まとめて葬ったほうが、世のため人のためなのではなかろうか。そう思えてならぬ。
それぞれが、それぞれの理由で、今の世の中とは相容れぬ。溶け込めぬ。とうてい、ただびとらの中に紛れては生きてゆけぬ。そんな連中である。
いまこうして同じ場所で笑っていられるのが、実に不思議である。仲間意識というものが、彼らにあったのか。それともここで芽生えたか。
まあ、仲は悪くはない様子だ。
しかし見事なまでに男ばかりである。なんというか、ムサい。気楽で良いのだが、普段ウワバミさんと同居しているので、少々落差がキツい。
おや? そういえばトガちゃんは?
ん~………… あっ、そういえば。彼女の加入は、ステインさんの事件の後であったか。あの事件で、ステインさんの模倣犯がぞろぞろ出てきたのであったな。思い出した。
いや、待て。ステインさん、事件起こさないかも。
この動画を見せに行くついでに、ちょっと探りを入れてみようか。でも、起こさないって断言されたらどうしよう。
……まあ、いいか。
もうしばらく先の、雄英襲撃の第二段。林間学校で、爆豪をさらって、勧誘。そしてそれを助けに動くヒーローたち。
そしてそれが世間に流されて、出来上がった舞台の上で。先生と、オールマイトの対決が始まる。
我輩にとっては、あの二人の対決と決着。そこまでの流れが大事なのであって、正直ヒーローの綱紀粛正はどうでも良いのだ。
何なら、政治家の友人たちに動いてもらって、監査機構を強化するなり何なりしても良い。
あの二人の対決で先生が勝ったなら。それはそれで良い。我輩はヴィランであると、割り切ってしまおう。
有力なヒーローを人知れず弱体化させ、引退させてしまおう。主人公に適当な個性を追加で入れて、弱らせよう。

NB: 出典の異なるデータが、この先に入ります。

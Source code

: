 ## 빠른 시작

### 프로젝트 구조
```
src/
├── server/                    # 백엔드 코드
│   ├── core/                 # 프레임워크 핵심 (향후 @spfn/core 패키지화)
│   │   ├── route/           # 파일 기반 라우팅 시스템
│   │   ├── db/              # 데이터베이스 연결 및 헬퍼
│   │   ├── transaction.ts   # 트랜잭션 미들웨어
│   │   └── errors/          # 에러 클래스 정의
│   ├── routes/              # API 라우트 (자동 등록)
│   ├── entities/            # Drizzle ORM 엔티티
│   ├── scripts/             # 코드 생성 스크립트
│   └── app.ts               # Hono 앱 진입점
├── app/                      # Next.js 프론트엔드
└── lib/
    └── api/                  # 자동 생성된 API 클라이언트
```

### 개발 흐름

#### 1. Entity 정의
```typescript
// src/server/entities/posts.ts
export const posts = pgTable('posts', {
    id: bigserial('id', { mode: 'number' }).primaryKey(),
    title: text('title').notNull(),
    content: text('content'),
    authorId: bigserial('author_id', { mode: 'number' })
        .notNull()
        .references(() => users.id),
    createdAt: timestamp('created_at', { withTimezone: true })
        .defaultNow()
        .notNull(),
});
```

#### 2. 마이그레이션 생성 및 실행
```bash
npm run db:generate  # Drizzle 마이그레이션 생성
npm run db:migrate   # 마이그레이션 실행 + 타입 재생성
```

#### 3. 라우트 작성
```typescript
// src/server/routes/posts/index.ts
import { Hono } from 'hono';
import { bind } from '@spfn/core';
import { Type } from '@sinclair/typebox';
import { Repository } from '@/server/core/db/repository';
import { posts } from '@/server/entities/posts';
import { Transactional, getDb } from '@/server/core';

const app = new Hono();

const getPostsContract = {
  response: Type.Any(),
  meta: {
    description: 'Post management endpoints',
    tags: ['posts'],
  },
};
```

表にいながら、闇の中に片足を突っ込んで生きよう。どっぷりは漬からぬ。命くらいは、何とかしよう。
だが、原作どおりに。先生が負けてしまったなら。
自由に生きても良い。先生は、そう教えてくれたが。さて。その自由で、何をしたら良いのであろうか。
困ったことに、我輩にも仲間意識はあるのだ。
さて本当に。どうしたら良いのであろうかな―――
はい、そこ。せっかく、ひとがウィスキーのハイボール片手にひたってるんだから、邪魔はせんでくれ。
わかったから。オールマイト、お前を殺しに来た(キリッ)とか、やって楽しかったのはわかったであるから。言ってやったぜ、じゃねーのである。
意外と負けロールプレイも楽しいもんだなって、ヤダ。このボス、余裕ありすぎ…?
ちょっと黒い人? これは飲ませすぎではなかろうかね、黒い人?
ああ、もう。ほんと、ほっとけないであるなあ、このボスは!
●「トレース・オン!」
Fate/StayNightなどより。赤い弓兵がいれば、この言葉はそこにある。これは彼専用の魔術の呪文である。自己暗示用であるので、実は呪文は何でも良いらしい。
エミヤシロウは、この呪文で、剣や武器に属するものという条件付ではあるが、だいたいの物は魔力と痛みを代償にコピー品を造り上げてしまう。